Longreads has always been arrogant sophistry for dummies.
And it takes a special kind of stupid to churn our its babbling dreck.
The article The Internet isn't forever is a classic case of Captain Obvious dreck that still gets it completely and hopelessly wrong.
That the Internet has led to the erosion of databases and archives of previous articles as well erode the actual product in various other forms is something I have discussed before here, here, here, here, and here.
But the author of this rambling and forgettable lecture misses the bigger point: that yes, the Internet is forever because it forever changed our habits, expectations, limitations, thoughts, and wants.

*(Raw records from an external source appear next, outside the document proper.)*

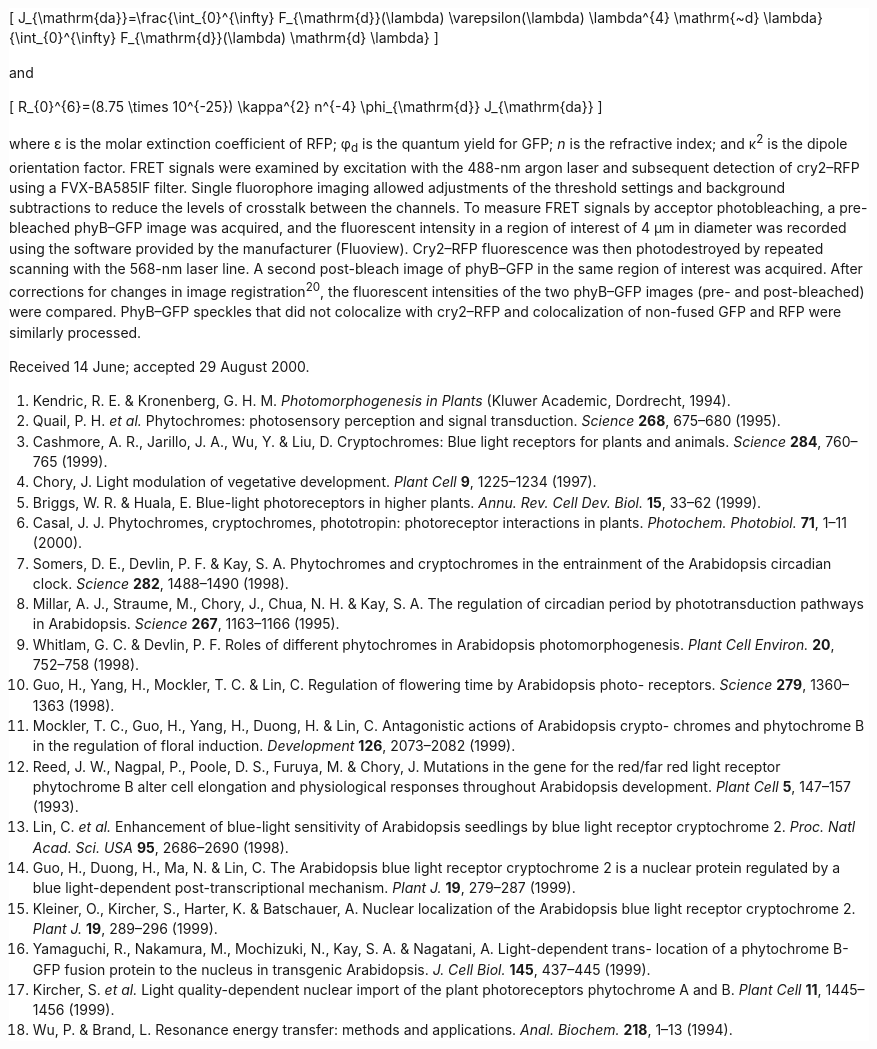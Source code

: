 \[
J_{\mathrm{da}}=\frac{\int_{0}^{\infty} F_{\mathrm{d}}(\lambda) \varepsilon(\lambda) \lambda^{4} \mathrm{~d} \lambda}{\int_{0}^{\infty} F_{\mathrm{d}}(\lambda) \mathrm{d} \lambda}
\]

and

\[
R_{0}^{6}=(8.75 \times 10^{-25}) \kappa^{2} n^{-4} \phi_{\mathrm{d}} J_{\mathrm{da}}
\]

where ε is the molar extinction coefficient of RFP; φ<sub>d</sub> is the quantum yield for GFP; *n* is the refractive index; and κ<sup>2</sup> is the dipole orientation factor. FRET signals were examined by excitation with the 488-nm argon laser and subsequent detection of cry2–RFP using a FVX-BA585IF filter. Single fluorophore imaging allowed adjustments of the threshold settings and background subtractions to reduce the levels of crosstalk between the channels. To measure FRET signals by acceptor photobleaching, a pre-bleached phyB–GFP image was acquired, and the fluorescent intensity in a region of interest of 4 μm in diameter was recorded using the software provided by the manufacturer (Fluoview). Cry2–RFP fluorescence was then photodestroyed by repeated scanning with the 568-nm laser line. A second post-bleach image of phyB–GFP in the same region of interest was acquired. After corrections for changes in image registration<sup>20</sup>, the fluorescent intensities of the two phyB–GFP images (pre- and post-bleached) were compared. PhyB–GFP speckles that did not colocalize with cry2–RFP and colocalization of non-fused GFP and RFP were similarly processed.

Received 14 June; accepted 29 August 2000.

1. Kendric, R. E. & Kronenberg, G. H. M. *Photomorphogenesis in Plants* (Kluwer Academic, Dordrecht, 1994).
2. Quail, P. H. *et al.* Phytochromes: photosensory perception and signal transduction. *Science* **268**, 675–680 (1995).
3. Cashmore, A. R., Jarillo, J. A., Wu, Y. & Liu, D. Cryptochromes: Blue light receptors for plants and animals. *Science* **284**, 760–765 (1999).
4. Chory, J. Light modulation of vegetative development. *Plant Cell* **9**, 1225–1234 (1997).
5. Briggs, W. R. & Huala, E. Blue-light photoreceptors in higher plants. *Annu. Rev. Cell Dev. Biol.* **15**, 33–62 (1999).
6. Casal, J. J. Phytochromes, cryptochromes, phototropin: photoreceptor interactions in plants. *Photochem. Photobiol.* **71**, 1–11 (2000).
7. Somers, D. E., Devlin, P. F. & Kay, S. A. Phytochromes and cryptochromes in the entrainment of the Arabidopsis circadian clock. *Science* **282**, 1488–1490 (1998).
8. Millar, A. J., Straume, M., Chory, J., Chua, N. H. & Kay, S. A. The regulation of circadian period by phototransduction pathways in Arabidopsis. *Science* **267**, 1163–1166 (1995).
9. Whitlam, G. C. & Devlin, P. F. Roles of different phytochromes in Arabidopsis photomorphogenesis. *Plant Cell Environ.* **20**, 752–758 (1998).
10. Guo, H., Yang, H., Mockler, T. C. & Lin, C. Regulation of flowering time by Arabidopsis photo-
receptors. *Science* **279**, 1360–1363 (1998).
11. Mockler, T. C., Guo, H., Yang, H., Duong, H. & Lin, C. Antagonistic actions of Arabidopsis crypto-
chromes and phytochrome B in the regulation of floral induction. *Development* **126**, 2073–2082 (1999).
12. Reed, J. W., Nagpal, P., Poole, D. S., Furuya, M. & Chory, J. Mutations in the gene for the red/far red light receptor phytochrome B alter cell elongation and physiological responses throughout Arabidopsis development. *Plant Cell* **5**, 147–157 (1993).
13. Lin, C. *et al.* Enhancement of blue-light sensitivity of Arabidopsis seedlings by blue light receptor cryptochrome 2. *Proc. Natl Acad. Sci. USA* **95**, 2686–2690 (1998).
14. Guo, H., Duong, H., Ma, N. & Lin, C. The Arabidopsis blue light receptor cryptochrome 2 is a nuclear protein regulated by a blue light-dependent post-transcriptional mechanism. *Plant J.* **19**, 279–287 (1999).
15. Kleiner, O., Kircher, S., Harter, K. & Batschauer, A. Nuclear localization of the Arabidopsis blue light receptor cryptochrome 2. *Plant J.* **19**, 289–296 (1999).
16. Yamaguchi, R., Nakamura, M., Mochizuki, N., Kay, S. A. & Nagatani, A. Light-dependent trans-
location of a phytochrome B-GFP fusion protein to the nucleus in transgenic Arabidopsis. *J. Cell Biol.* **145**, 437–445 (1999).
17. Kircher, S. *et al.* Light quality-dependent nuclear import of the plant photoreceptors phytochrome A and B. *Plant Cell* **11**, 1445–1456 (1999).
18. Wu, P. & Brand, L. Resonance energy transfer: methods and applications. *Anal. Biochem.* **218**, 1–13 (1994).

It finally wrest control of information flow out of the hands of the traditionalists whose hubris was always out of control. It made their lording over public opinion a thing of the past. It ensured their vindictiveness was challenged, their lies exposed, and their shortcomings become glaring.
But it came at a price: it erased the collective long-term memory.
That newspaper archives have vanished is something I have discussed before, with more facts, and with far more brevity. The bottom line is publications cannot afford to retain their old databases, and libraries also aren't able to keep on to the past.
But there is a reason for that: people do not want to explore the past. They live in the now.
No respect to the past which is our reference, and no thought about the future which is our reward.
That gives them a present with no purpose.
Journalism failed to deliver. The end. That is no one's fault but journalists (editors, publishers, owners, and other news producers). You need focus and discipline for things other than feeding your own ego. Publications such as Longreads contribute to that intellectual cancer by making a short story long. It is not about impressing your mom and dad with your prattling sophistry and not knowing when to quit.
People have different priorities, options, and thinking patterns. That is the Internet's legacy, and now you have to deal with it.
Journalism is a concept whose time has come and gone. We need alternatives.
And for the record, radio and television always had that fleeting nature, and their databases were always harder to come by -- and yet we never had whiny, writhing babble-fests about that.
But that takes thinking, which is something Longreads has never managed to get the hang of, anyway.
Because if they could scrape together two thoughts amid their mountain of verbiage, they'd see that journalism greatly primed audiences for those shorter attention spans. Television started it. Newspapers and magazines jumped on the bandwagon, with USA Today making it their selling point. It is cheaper to offer opinion and easy-to-find facts. Journalists became a zombie army for Captain Obvious: finding easy information, and then writing cringeworthy narratives to prop up some ill-informed opinion.
The Internet took over from there and mass produced that tiny attention-span, and the shorter the attention span, the less likely you want to waste time combing through archives to read even more from the past.
The world went on without journalism, and yet it is that profession that still hasn't gotten the memo on their redundancy yet.